B. In connection with the purchase by Investor of shares of Series E
Stock, the Company will provide to Investor a right of first offer in the
Company's first public offering of its Common Stock, pursuant to the terms and
conditions set forth below.
NOW, THEREFORE, in consideration of the foregoing recitals and the mutual
promises hereinafter set forth, the parties hereto agree as follows:
1. RIGHT OF FIRST OFFER.
1.1 Right of First Offer. If the Company proposes to offer any shares
of its Common Stock ("Offered Securities") other than Excluded Securities (as
defined below) in a public offering pursuant to an effective registration
statement (the "Registration Statement") filed under the U.S. Securities Act of
1933, as amended (the "Public Offering"), the Company will concurrently
therewith make an offering of a portion of such Offered Securities to Investor
in accordance with the following provisions:
(a) Delivery of Right of First Offer Notice. The Company will
deliver by fax or hand delivery a notice ("Right of First Offer Notice") to
Investor no less than one day prior to the anticipated effective date of the
Registration Statement covering such Public Offering stating (i) the Company's
bona fide intention to offer such Offered Securities in a Public Offering, (ii)
the number of such Offered Securities to be offered and (iii) the Terms upon
which it proposes to offer such Offered Securities.
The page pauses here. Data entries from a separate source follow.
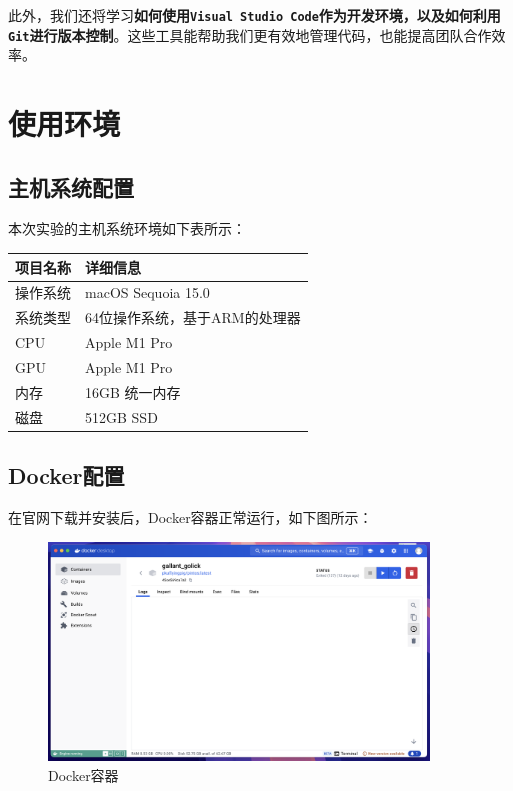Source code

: \documentclass{article}
\begin{document}
此外，我们还将学习\textbf{如何使用\texttt{Visual Studio Code}作为开发环境，以及如何利用\texttt{Git}进行版本控制}。这些工具能帮助我们更有效地管理代码，也能提高团队合作效率。

\section{使用环境}

\subsection{主机系统配置}

本次实验的主机系统环境如下表所示：

\begin{center}
	\begin{tabular}{| >{\centering\arraybackslash}m{3cm} | >{\centering\arraybackslash}m{7cm} |}    
		\hline  
		\textbf{项目名称} & \textbf{详细信息} \\
		\hline  
		操作系统 & macOS Sequoia 15.0 \\  
		\hline  
		系统类型 & 64位操作系统，基于ARM的处理器 \\  
		\hline
		CPU & Apple M1 Pro \\  
		\hline 
		GPU & Apple M1 Pro\\  
		\hline 
		内存 & 16GB 统一内存 \\  
		\hline 
		磁盘 & 512GB SSD \\  
		\hline 		
	\end{tabular}
\end{center}

\subsection{Docker配置}

在官网下载并安装后，Docker容器正常运行，如下图所示：

\begin{figure}[H]
	\centering
	\includegraphics[width=0.9\textwidth]{img/docker_install.png}
	\caption{Docker容器}
\end{figure}
\end{document}

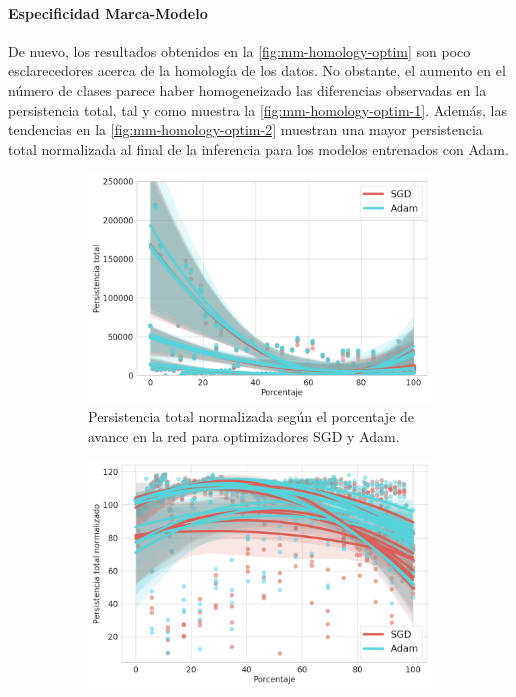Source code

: \paragraph{Especificidad Marca-Modelo}

De nuevo, los resultados obtenidos en la \autoref{fig:mm-homology-optim} son poco
esclarecedores acerca de la homología de los datos. No obstante, el aumento en el
número de clases parece haber homogeneizado las diferencias observadas en la persistencia
total, tal y como muestra la \autoref{fig:mm-homology-optim-1}. Además, las
tendencias en la \autoref{fig:mm-homology-optim-2} muestran una mayor
persistencia total normalizada al final de la inferencia para los modelos
entrenados con Adam.

\begin{figure}[H]
	\centering
	\begin{subfigure}
		{.5\textwidth}
		\centering
		\includegraphics[width=\linewidth]{img/mm_optim.png}
		\caption{Persistencia total normalizada según el porcentaje de avance en la
			red para optimizadores SGD y Adam.}
		\label{fig:mm-homology-optim-1}
	\end{subfigure}%
	\begin{subfigure}
		{.5\textwidth}
		\centering
		\includegraphics[width=\linewidth]{img/mm_optim_norm.png}

\end{subfigure}
\end{figure}
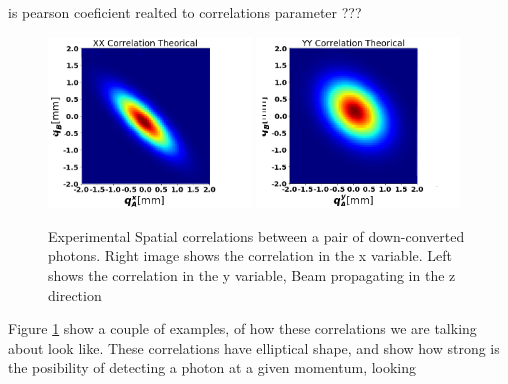 is pearson coeficient realted to correlations parameter ???

\begin{figure}[h!]
\centering
{  \includegraphics[width=0.48\textwidth]{Figures/theoricalxx.png} }
{  \includegraphics[width=0.48\textwidth]{Figures/theoricalyy.png} }
\caption{Experimental Spatial correlations between a pair of down-converted photons. Right image shows the correlation in the x variable. Left shows the correlation in the y variable, Beam propagating in the z direction}
 \label{fig:corre}
\end{figure}
Figure \ref{fig:corre} show a couple of examples, of how these correlations we are talking about look like. These correlations have elliptical shape,
and show how strong is the posibility of detecting a photon at a given momentum, looking 
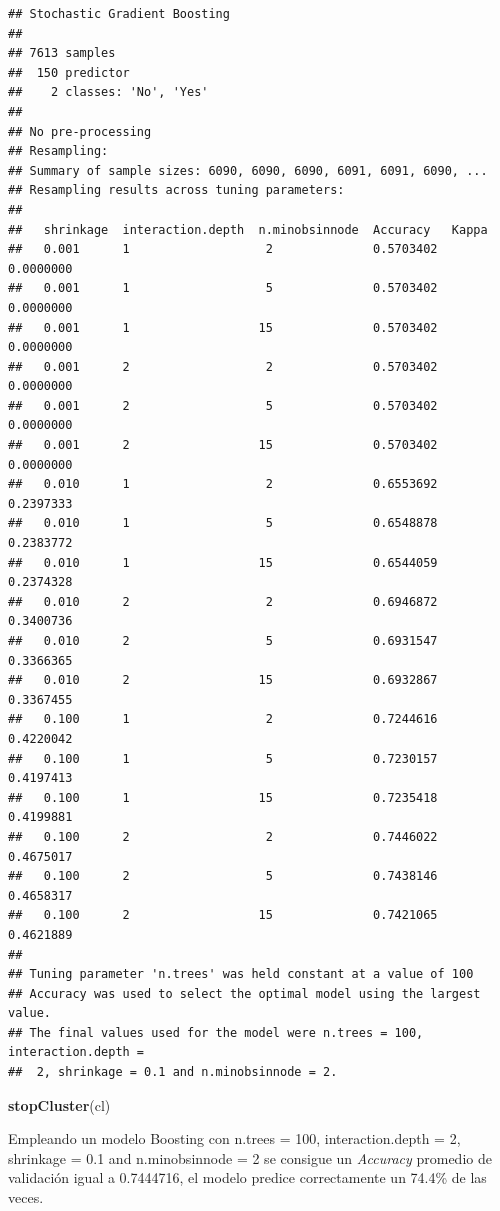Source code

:\documentclass[]{article}
\newenvironment{Shaded}{\begin{snugshade}}{\end{snugshade}}
\newcommand{\KeywordTok}[1]{\textcolor[rgb]{0.13,0.29,0.53}{\textbf{#1}}}
\newcommand{\NormalTok}[1]{#1}
\begin{document}
\begin{verbatim}
## Stochastic Gradient Boosting 
## 
## 7613 samples
##  150 predictor
##    2 classes: 'No', 'Yes' 
## 
## No pre-processing
## Resampling: 
## Summary of sample sizes: 6090, 6090, 6090, 6091, 6091, 6090, ... 
## Resampling results across tuning parameters:
## 
##   shrinkage  interaction.depth  n.minobsinnode  Accuracy   Kappa    
##   0.001      1                   2              0.5703402  0.0000000
##   0.001      1                   5              0.5703402  0.0000000
##   0.001      1                  15              0.5703402  0.0000000
##   0.001      2                   2              0.5703402  0.0000000
##   0.001      2                   5              0.5703402  0.0000000
##   0.001      2                  15              0.5703402  0.0000000
##   0.010      1                   2              0.6553692  0.2397333
##   0.010      1                   5              0.6548878  0.2383772
##   0.010      1                  15              0.6544059  0.2374328
##   0.010      2                   2              0.6946872  0.3400736
##   0.010      2                   5              0.6931547  0.3366365
##   0.010      2                  15              0.6932867  0.3367455
##   0.100      1                   2              0.7244616  0.4220042
##   0.100      1                   5              0.7230157  0.4197413
##   0.100      1                  15              0.7235418  0.4199881
##   0.100      2                   2              0.7446022  0.4675017
##   0.100      2                   5              0.7438146  0.4658317
##   0.100      2                  15              0.7421065  0.4621889
## 
## Tuning parameter 'n.trees' was held constant at a value of 100
## Accuracy was used to select the optimal model using the largest value.
## The final values used for the model were n.trees = 100, interaction.depth =
##  2, shrinkage = 0.1 and n.minobsinnode = 2.
\end{verbatim}

\begin{Shaded}
\begin{Highlighting}[]
\KeywordTok{stopCluster}\NormalTok{(cl)}
\end{Highlighting}
\end{Shaded}

Empleando un modelo Boosting con n.trees = 100, interaction.depth = 2,
shrinkage = 0.1 and n.minobsinnode = 2 se consigue un \emph{Accuracy}
promedio de validación igual a 0.7444716, el modelo predice
correctamente un 74.4\% de las veces.
\end{document}

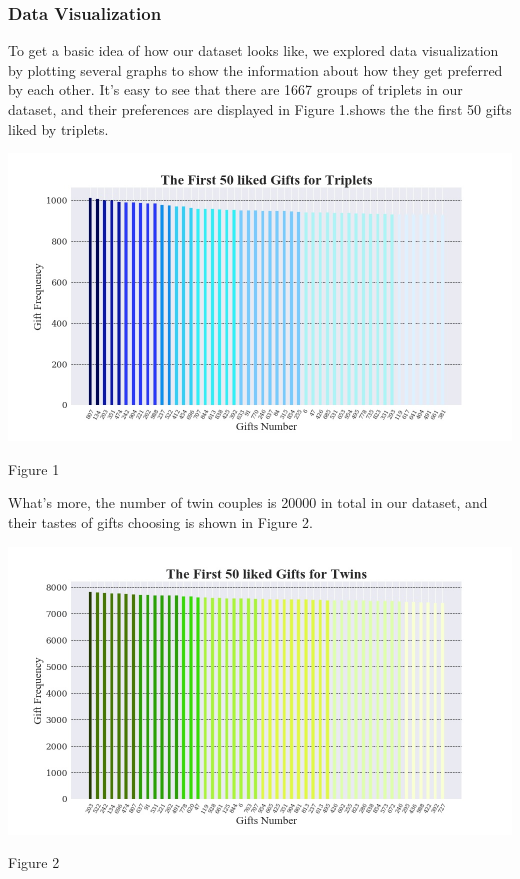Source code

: \documentclass[12pt]{article}
\begin{document}
\subsubsection{Data Visualization}
To get a basic idea of how our dataset looks like, we explored data visualization by plotting several graphs to show the information about how they get preferred by each other.
It's easy to see that there are 1667 groups of triplets in our dataset, and their preferences are displayed in Figure 1.shows the the first 50 gifts liked by triplets.
\begin{center}
\includegraphics[width=\linewidth]{Gift_Freq_Triplets.jpg}
\caption{Figure 1}
\end{center}
What's more, the number of twin couples is 20000 in total in our dataset, and their tastes of gifts choosing is shown in Figure 2.
\begin{center}
\includegraphics[width=\linewidth]{Gift_Freq_Twins.jpg}
\caption{Figure 2}
\end{center}

\end{document}
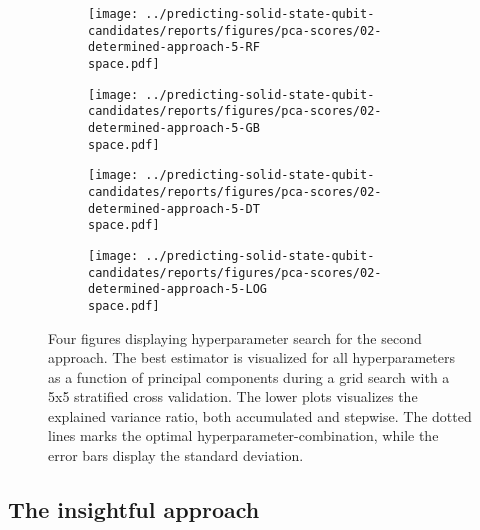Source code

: \begin{figure}[!tbp]
  \begin{subfigure}[b]{0.5\textwidth}
    \texttt{[image: ../predicting-solid-state-qubit-candidates/reports/figures/pca-scores/02-determined-approach-5-RF\\space.pdf]}
    \caption{}
    \label{fig:q2-GB}
  \end{subfigure}%
  \hfill
  \begin{subfigure}[b]{0.5\textwidth}
    \texttt{[image: ../predicting-solid-state-qubit-candidates/reports/figures/pca-scores/02-determined-approach-5-GB\\space.pdf]}
    \caption{}
    \label{fig:q2-RF}
  \end{subfigure}

  \begin{subfigure}[b]{0.5\textwidth}
    \texttt{[image: ../predicting-solid-state-qubit-candidates/reports/figures/pca-scores/02-determined-approach-5-DT\\space.pdf]}
    \caption{}
    \label{fig:q2-DT}
  \end{subfigure}%
  \hfill
  \begin{subfigure}[b]{0.5\textwidth}
    \texttt{[image: ../predicting-solid-state-qubit-candidates/reports/figures/pca-scores/02-determined-approach-5-LOG\\space.pdf]}
    \caption{}
    \label{fig:q2-LOG}
  \end{subfigure}
  \vspace*{-95mm}
  \caption{{Four figures displaying hyperparameter search for the second approach. The best estimator is visualized for all hyperparameters as a function of principal components during a grid search with a 5x5 stratified cross validation. The lower plots visualizes the explained variance ratio, both accumulated and stepwise. The dotted lines marks the optimal hyperparameter-combination, while the error bars display the standard deviation. }}
\end{figure}

\clearpage

\subsection{The insightful approach}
For purposes hereof, "Terms"
shall mean the terms set forth in the preliminary prospectus for the Public
Offering and the draft of the proposed underwriting agreement to be entered into
between the Company and the underwriter of such Public Offering, if any,
provided to Investor as part of the Right of First Offer Notice.
(b) Exercise of Right of First Offer. By written notification
received by the Company, within 24 hours after the Company gives the Right of
First Offer Notice, Investor may elect, which election shall be irrevocable as
to Investor, to purchase, at the price the Offered Securities are actually sold
in the Public Offering pursuant to the Registration Statement and on the Terms
specified in the Right of First Offer Notice, up to the lesser of (i) that
portion of such Offered Securities which equals Investor's Percentage Share (as
defined below) or (ii)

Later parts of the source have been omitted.